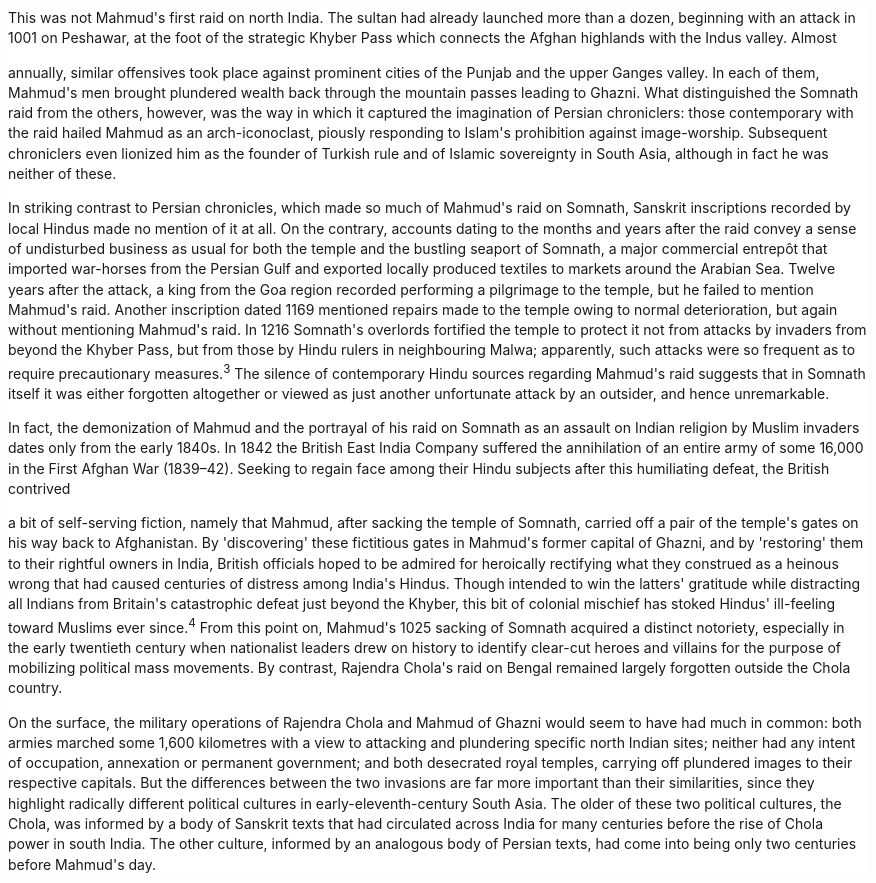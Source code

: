This was not Mahmud's first raid on north India. The sultan had already launched more than a dozen, beginning with an attack in 1001 on Peshawar, at the foot of the strategic Khyber Pass which connects the Afghan highlands with the Indus valley. Almost

annually, similar offensives took place against prominent cities of the Punjab and the upper Ganges valley. In each of them, Mahmud's men brought plundered wealth back through the mountain passes leading to Ghazni. What distinguished the Somnath raid from the others, however, was the way in which it captured the imagination of Persian chroniclers: those contemporary with the raid hailed Mahmud as an arch-iconoclast, piously responding to Islam's prohibition against image-worship. Subsequent chroniclers even lionized him as the founder of Turkish rule and of Islamic sovereignty in South Asia, although in fact he was neither of these.

In striking contrast to Persian chronicles, which made so much of Mahmud's raid on Somnath, Sanskrit inscriptions recorded by local Hindus made no mention of it at all. On the contrary, accounts dating to the months and years after the raid convey a sense of undisturbed business as usual for both the temple and the bustling seaport of Somnath, a major commercial entrepôt that imported war-horses from the Persian Gulf and exported locally produced textiles to markets around the Arabian Sea. Twelve years after the attack, a king from the Goa region recorded performing a pilgrimage to the temple, but he failed to mention Mahmud's raid. Another inscription dated 1169 mentioned repairs made to the temple owing to normal deterioration, but again without mentioning Mahmud's raid. In 1216 Somnath's overlords fortified the temple to protect it not from attacks by invaders from beyond the Khyber Pass, but from those by Hindu rulers in neighbouring Malwa; apparently, such attacks were so frequent as to require precautionary measures.<sup>3</sup> The silence of contemporary Hindu sources regarding Mahmud's raid suggests that in Somnath itself it was either forgotten altogether or viewed as just another unfortunate attack by an outsider, and hence unremarkable.

In fact, the demonization of Mahmud and the portrayal of his raid on Somnath as an assault on Indian religion by Muslim invaders dates only from the early 1840s. In 1842 the British East India Company suffered the annihilation of an entire army of some 16,000 in the First Afghan War (1839–42). Seeking to regain face among their Hindu subjects after this humiliating defeat, the British contrived

a bit of self-serving fiction, namely that Mahmud, after sacking the temple of Somnath, carried off a pair of the temple's gates on his way back to Afghanistan. By 'discovering' these fictitious gates in Mahmud's former capital of Ghazni, and by 'restoring' them to their rightful owners in India, British officials hoped to be admired for heroically rectifying what they construed as a heinous wrong that had caused centuries of distress among India's Hindus. Though intended to win the latters' gratitude while distracting all Indians from Britain's catastrophic defeat just beyond the Khyber, this bit of colonial mischief has stoked Hindus' ill-feeling toward Muslims ever since.<sup>4</sup> From this point on, Mahmud's 1025 sacking of Somnath acquired a distinct notoriety, especially in the early twentieth century when nationalist leaders drew on history to identify clear-cut heroes and villains for the purpose of mobilizing political mass movements. By contrast, Rajendra Chola's raid on Bengal remained largely forgotten outside the Chola country.

On the surface, the military operations of Rajendra Chola and Mahmud of Ghazni would seem to have had much in common: both armies marched some 1,600 kilometres with a view to attacking and plundering specific north Indian sites; neither had any intent of occupation, annexation or permanent government; and both desecrated royal temples, carrying off plundered images to their respective capitals. But the differences between the two invasions are far more important than their similarities, since they highlight radically different political cultures in early-eleventh-century South Asia. The older of these two political cultures, the Chola, was informed by a body of Sanskrit texts that had circulated across India for many centuries before the rise of Chola power in south India. The other culture, informed by an analogous body of Persian texts, had come into being only two centuries before Mahmud's day.

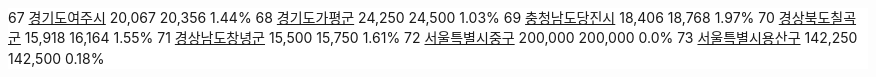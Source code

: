   <tr class="item">
    <td>67</td>
    <td><a href="/apt/경기도여주시">경기도여주시</a></td>
    <td>20,067</td>
    <td>20,356</td>
    <td>1.44%</td>
  </tr>

  <tr class="item">
    <td>68</td>
    <td><a href="/apt/경기도가평군">경기도가평군</a></td>
    <td>24,250</td>
    <td>24,500</td>
    <td>1.03%</td>
  </tr>

  <tr class="item">
    <td>69</td>
    <td><a href="/apt/충청남도당진시">충청남도당진시</a></td>
    <td>18,406</td>
    <td>18,768</td>
    <td>1.97%</td>
  </tr>

  <tr class="item">
    <td>70</td>
    <td><a href="/apt/경상북도칠곡군">경상북도칠곡군</a></td>
    <td>15,918</td>
    <td>16,164</td>
    <td>1.55%</td>
  </tr>

  <tr class="item">
    <td>71</td>
    <td><a href="/apt/경상남도창녕군">경상남도창녕군</a></td>
    <td>15,500</td>
    <td>15,750</td>
    <td>1.61%</td>
  </tr>

  <tr class="item">
    <td>72</td>
    <td><a href="/apt/서울특별시중구">서울특별시중구</a></td>
    <td>200,000</td>
    <td>200,000</td>
    <td>0.0%</td>
  </tr>

  <tr class="item">
    <td>73</td>
    <td><a href="/apt/서울특별시용산구">서울특별시용산구</a></td>
    <td>142,250</td>
    <td>142,500</td>
    <td>0.18%</td>
  </tr>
☆ ☆ ☆ ☆
Task statement: A verbatim copy of the data, with all pictures omitted, is the required output.

Written solution:
Source code

:This was not Mahmud's first raid on north India. The sultan had already launched more than a dozen, beginning with an attack in 1001 on Peshawar, at the foot of the strategic Khyber Pass which connects the Afghan highlands with the Indus valley. Almost

annually, similar offensives took place against prominent cities of the Punjab and the upper Ganges valley. In each of them, Mahmud's men brought plundered wealth back through the mountain passes leading to Ghazni. What distinguished the Somnath raid from the others, however, was the way in which it captured the imagination of Persian chroniclers: those contemporary with the raid hailed Mahmud as an arch-iconoclast, piously responding to Islam's prohibition against image-worship. Subsequent chroniclers even lionized him as the founder of Turkish rule and of Islamic sovereignty in South Asia, although in fact he was neither of these.

In striking contrast to Persian chronicles, which made so much of Mahmud's raid on Somnath, Sanskrit inscriptions recorded by local Hindus made no mention of it at all. On the contrary, accounts dating to the months and years after the raid convey a sense of undisturbed business as usual for both the temple and the bustling seaport of Somnath, a major commercial entrepôt that imported war-horses from the Persian Gulf and exported locally produced textiles to markets around the Arabian Sea. Twelve years after the attack, a king from the Goa region recorded performing a pilgrimage to the temple, but he failed to mention Mahmud's raid. Another inscription dated 1169 mentioned repairs made to the temple owing to normal deterioration, but again without mentioning Mahmud's raid. In 1216 Somnath's overlords fortified the temple to protect it not from attacks by invaders from beyond the Khyber Pass, but from those by Hindu rulers in neighbouring Malwa; apparently, such attacks were so frequent as to require precautionary measures.<sup>3</sup> The silence of contemporary Hindu sources regarding Mahmud's raid suggests that in Somnath itself it was either forgotten altogether or viewed as just another unfortunate attack by an outsider, and hence unremarkable.

In fact, the demonization of Mahmud and the portrayal of his raid on Somnath as an assault on Indian religion by Muslim invaders dates only from the early 1840s. In 1842 the British East India Company suffered the annihilation of an entire army of some 16,000 in the First Afghan War (1839–42). Seeking to regain face among their Hindu subjects after this humiliating defeat, the British contrived

a bit of self-serving fiction, namely that Mahmud, after sacking the temple of Somnath, carried off a pair of the temple's gates on his way back to Afghanistan. By 'discovering' these fictitious gates in Mahmud's former capital of Ghazni, and by 'restoring' them to their rightful owners in India, British officials hoped to be admired for heroically rectifying what they construed as a heinous wrong that had caused centuries of distress among India's Hindus. Though intended to win the latters' gratitude while distracting all Indians from Britain's catastrophic defeat just beyond the Khyber, this bit of colonial mischief has stoked Hindus' ill-feeling toward Muslims ever since.<sup>4</sup> From this point on, Mahmud's 1025 sacking of Somnath acquired a distinct notoriety, especially in the early twentieth century when nationalist leaders drew on history to identify clear-cut heroes and villains for the purpose of mobilizing political mass movements. By contrast, Rajendra Chola's raid on Bengal remained largely forgotten outside the Chola country.

On the surface, the military operations of Rajendra Chola and Mahmud of Ghazni would seem to have had much in common: both armies marched some 1,600 kilometres with a view to attacking and plundering specific north Indian sites; neither had any intent of occupation, annexation or permanent government; and both desecrated royal temples, carrying off plundered images to their respective capitals. But the differences between the two invasions are far more important than their similarities, since they highlight radically different political cultures in early-eleventh-century South Asia. The older of these two political cultures, the Chola, was informed by a body of Sanskrit texts that had circulated across India for many centuries before the rise of Chola power in south India. The other culture, informed by an analogous body of Persian texts, had come into being only two centuries before Mahmud's day.

Source code

:   <tr class="item">
    <td>67</td>
    <td><a href="/apt/경기도여주시">경기도여주시</a></td>
    <td>20,067</td>
    <td>20,356</td>
    <td>1.44%</td>
  </tr>

  <tr class="item">
    <td>68</td>
    <td><a href="/apt/경기도가평군">경기도가평군</a></td>
    <td>24,250</td>
    <td>24,500</td>
    <td>1.03%</td>
  </tr>

  <tr class="item">
    <td>69</td>
    <td><a href="/apt/충청남도당진시">충청남도당진시</a></td>
    <td>18,406</td>
    <td>18,768</td>
    <td>1.97%</td>
  </tr>

  <tr class="item">
    <td>70</td>
    <td><a href="/apt/경상북도칠곡군">경상북도칠곡군</a></td>
    <td>15,918</td>
    <td>16,164</td>
    <td>1.55%</td>
  </tr>

  <tr class="item">
    <td>71</td>
    <td><a href="/apt/경상남도창녕군">경상남도창녕군</a></td>
    <td>15,500</td>
    <td>15,750</td>
    <td>1.61%</td>
  </tr>

  <tr class="item">
    <td>72</td>
    <td><a href="/apt/서울특별시중구">서울특별시중구</a></td>
    <td>200,000</td>
    <td>200,000</td>
    <td>0.0%</td>
  </tr>

  <tr class="item">
    <td>73</td>
    <td><a href="/apt/서울특별시용산구">서울특별시용산구</a></td>
    <td>142,250</td>
    <td>142,500</td>
    <td>0.18%</td>
  </tr>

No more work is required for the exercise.